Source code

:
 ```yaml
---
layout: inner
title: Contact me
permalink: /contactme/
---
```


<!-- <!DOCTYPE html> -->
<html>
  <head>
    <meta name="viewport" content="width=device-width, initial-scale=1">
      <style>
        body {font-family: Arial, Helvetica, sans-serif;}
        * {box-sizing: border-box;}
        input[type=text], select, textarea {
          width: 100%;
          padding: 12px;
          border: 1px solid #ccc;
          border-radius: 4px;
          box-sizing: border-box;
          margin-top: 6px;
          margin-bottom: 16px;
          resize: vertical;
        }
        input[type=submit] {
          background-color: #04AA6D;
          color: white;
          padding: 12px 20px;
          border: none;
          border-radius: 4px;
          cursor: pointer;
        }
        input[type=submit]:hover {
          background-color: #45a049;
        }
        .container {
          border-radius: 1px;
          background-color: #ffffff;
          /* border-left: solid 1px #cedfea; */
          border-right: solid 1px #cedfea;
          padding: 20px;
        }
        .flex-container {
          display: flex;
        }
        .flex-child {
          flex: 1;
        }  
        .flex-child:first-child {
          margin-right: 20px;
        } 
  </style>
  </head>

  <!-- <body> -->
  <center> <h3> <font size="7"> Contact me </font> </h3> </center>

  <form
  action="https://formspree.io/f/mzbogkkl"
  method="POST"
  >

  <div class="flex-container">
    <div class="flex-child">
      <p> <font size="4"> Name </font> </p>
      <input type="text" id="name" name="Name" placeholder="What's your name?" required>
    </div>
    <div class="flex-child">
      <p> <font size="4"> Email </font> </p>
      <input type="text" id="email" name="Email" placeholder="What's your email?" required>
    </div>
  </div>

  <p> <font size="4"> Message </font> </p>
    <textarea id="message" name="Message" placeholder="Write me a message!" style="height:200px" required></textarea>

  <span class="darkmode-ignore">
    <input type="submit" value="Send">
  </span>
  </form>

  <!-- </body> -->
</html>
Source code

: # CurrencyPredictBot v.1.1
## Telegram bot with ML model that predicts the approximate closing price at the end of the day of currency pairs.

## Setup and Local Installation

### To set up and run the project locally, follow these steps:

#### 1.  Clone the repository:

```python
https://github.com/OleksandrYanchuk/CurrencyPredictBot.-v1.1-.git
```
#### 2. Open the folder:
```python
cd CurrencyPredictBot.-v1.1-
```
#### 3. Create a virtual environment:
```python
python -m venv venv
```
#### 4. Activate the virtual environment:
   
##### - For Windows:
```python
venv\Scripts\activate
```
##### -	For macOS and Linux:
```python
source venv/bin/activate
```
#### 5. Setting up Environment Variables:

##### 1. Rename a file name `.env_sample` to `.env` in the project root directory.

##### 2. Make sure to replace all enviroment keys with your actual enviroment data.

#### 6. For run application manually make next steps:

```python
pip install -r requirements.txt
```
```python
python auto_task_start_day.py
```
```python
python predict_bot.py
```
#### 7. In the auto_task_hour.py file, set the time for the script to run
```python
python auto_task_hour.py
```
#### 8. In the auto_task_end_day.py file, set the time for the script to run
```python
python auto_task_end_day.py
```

************

Set down each record above without changing a single word.

Source code

:
 ```yaml
---
layout: inner
title: Contact me
permalink: /contactme/
---
```


<!-- <!DOCTYPE html> -->
<html>
  <head>
    <meta name="viewport" content="width=device-width, initial-scale=1">
      <style>
        body {font-family: Arial, Helvetica, sans-serif;}
        * {box-sizing: border-box;}
        input[type=text], select, textarea {
          width: 100%;
          padding: 12px;
          border: 1px solid #ccc;
          border-radius: 4px;
          box-sizing: border-box;
          margin-top: 6px;
          margin-bottom: 16px;
          resize: vertical;
        }
        input[type=submit] {
          background-color: #04AA6D;
          color: white;
          padding: 12px 20px;
          border: none;
          border-radius: 4px;
          cursor: pointer;
        }
        input[type=submit]:hover {
          background-color: #45a049;
        }
        .container {
          border-radius: 1px;
          background-color: #ffffff;
          /* border-left: solid 1px #cedfea; */
          border-right: solid 1px #cedfea;
          padding: 20px;
        }
        .flex-container {
          display: flex;
        }
        .flex-child {
          flex: 1;
        }  
        .flex-child:first-child {
          margin-right: 20px;
        } 
  </style>
  </head>

  <!-- <body> -->
  <center> <h3> <font size="7"> Contact me </font> </h3> </center>

  <form
  action="https://formspree.io/f/mzbogkkl"
  method="POST"
  >

  <div class="flex-container">
    <div class="flex-child">
      <p> <font size="4"> Name </font> </p>
      <input type="text" id="name" name="Name" placeholder="What's your name?" required>
    </div>
    <div class="flex-child">
      <p> <font size="4"> Email </font> </p>
      <input type="text" id="email" name="Email" placeholder="What's your email?" required>
    </div>
  </div>

  <p> <font size="4"> Message </font> </p>
    <textarea id="message" name="Message" placeholder="Write me a message!" style="height:200px" required></textarea>

  <span class="darkmode-ignore">
    <input type="submit" value="Send">
  </span>
  </form>

  <!-- </body> -->
</html>
Source code

: # CurrencyPredictBot v.1.1
## Telegram bot with ML model that predicts the approximate closing price at the end of the day of currency pairs.

## Setup and Local Installation

### To set up and run the project locally, follow these steps:

#### 1.  Clone the repository:

```python
https://github.com/OleksandrYanchuk/CurrencyPredictBot.-v1.1-.git
```
#### 2. Open the folder:
```python
cd CurrencyPredictBot.-v1.1-
```
#### 3. Create a virtual environment:
```python
python -m venv venv
```
#### 4. Activate the virtual environment:
   
##### - For Windows:
```python
venv\Scripts\activate
```
##### -	For macOS and Linux:
```python
source venv/bin/activate
```
#### 5. Setting up Environment Variables:

##### 1. Rename a file name `.env_sample` to `.env` in the project root directory.

##### 2. Make sure to replace all enviroment keys with your actual enviroment data.

#### 6. For run application manually make next steps:

```python
pip install -r requirements.txt
```
```python
python auto_task_start_day.py
```
```python
python predict_bot.py
```
#### 7. In the auto_task_hour.py file, set the time for the script to run
```python
python auto_task_hour.py
```
#### 8. In the auto_task_end_day.py file, set the time for the script to run
```python
python auto_task_end_day.py
```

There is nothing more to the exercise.